- [Exercise brief]:
Look through the records below for the line with "This code requires". Return that line and each one after it up to and including the line with "There are 4", exactly.

- [Provided records]:
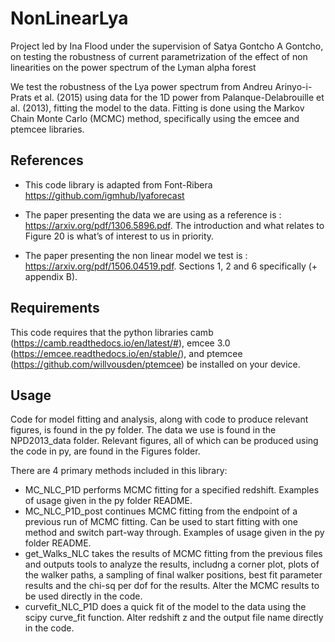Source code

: # NonLinearLya
Project led by Ina Flood under the supervision of Satya Gontcho A Gontcho, on testing the robustness of current parametrization of the effect of non linearities on the power spectrum of the Lyman alpha forest

We test the robustness of the Lya power spectrum from Andreu Arinyo-i-Prats et al. (2015) using data for the 1D power from Palanque-Delabrouille et al. (2013), fitting the model to the data. Fitting is done using the Markov Chain Monte Carlo (MCMC) method, specifically using the emcee and ptemcee libraries.

## References
* This code library is adapted from Font-Ribera https://github.com/igmhub/lyaforecast

* The paper presenting the data we are using as a reference is : https://arxiv.org/pdf/1306.5896.pdf. The introduction and what relates to Figure 20 is what’s of interest to us in priority.

* The paper presenting the non linear model we test is : https://arxiv.org/pdf/1506.04519.pdf. Sections 1, 2 and 6 specifically (+ appendix B).

## Requirements

This code requires that the python libraries camb (https://camb.readthedocs.io/en/latest/#), emcee 3.0 (https://emcee.readthedocs.io/en/stable/), and ptemcee (https://github.com/willvousden/ptemcee) be installed on your device.

## Usage

Code for model fitting and analysis, along with code to produce relevant figures, is found in the py folder. The data we use is found in the NPD2013_data folder. Relevant figures, all of which can be produced using the code in py, are found in the Figures folder.

There are 4 primary methods included in this library:
* MC_NLC_P1D performs MCMC fitting for a specified redshift. Examples of usage given in the py folder README.
* MC_NLC_P1D_post continues MCMC fitting from the endpoint of a previous run of MCMC fitting. Can be used to start fitting with one method and switch part-way through. Examples of usage given in the py folder README.
* get_Walks_NLC takes the results of MCMC fitting from the previous files and outputs tools to analyze the results, includng a corner plot, plots of the walker paths, a sampling of final walker positions, best fit parameter results and the chi-sq per dof for the results. Alter the MCMC results to be used directly in the code.
* curvefit_NLC_P1D does a quick fit of the model to the data using the scipy curve_fit function. Alter redshift z and the output file name directly in the code.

- [Response to this exercise]:
This code requires that the python libraries camb (https://camb.readthedocs.io/en/latest/#), emcee 3.0 (https://emcee.readthedocs.io/en/stable/), and ptemcee (https://github.com/willvousden/ptemcee) be installed on your device.

## Usage

Code for model fitting and analysis, along with code to produce relevant figures, is found in the py folder. The data we use is found in the NPD2013_data folder. Relevant figures, all of which can be produced using the code in py, are found in the Figures folder.

There are 4 primary methods included in this library:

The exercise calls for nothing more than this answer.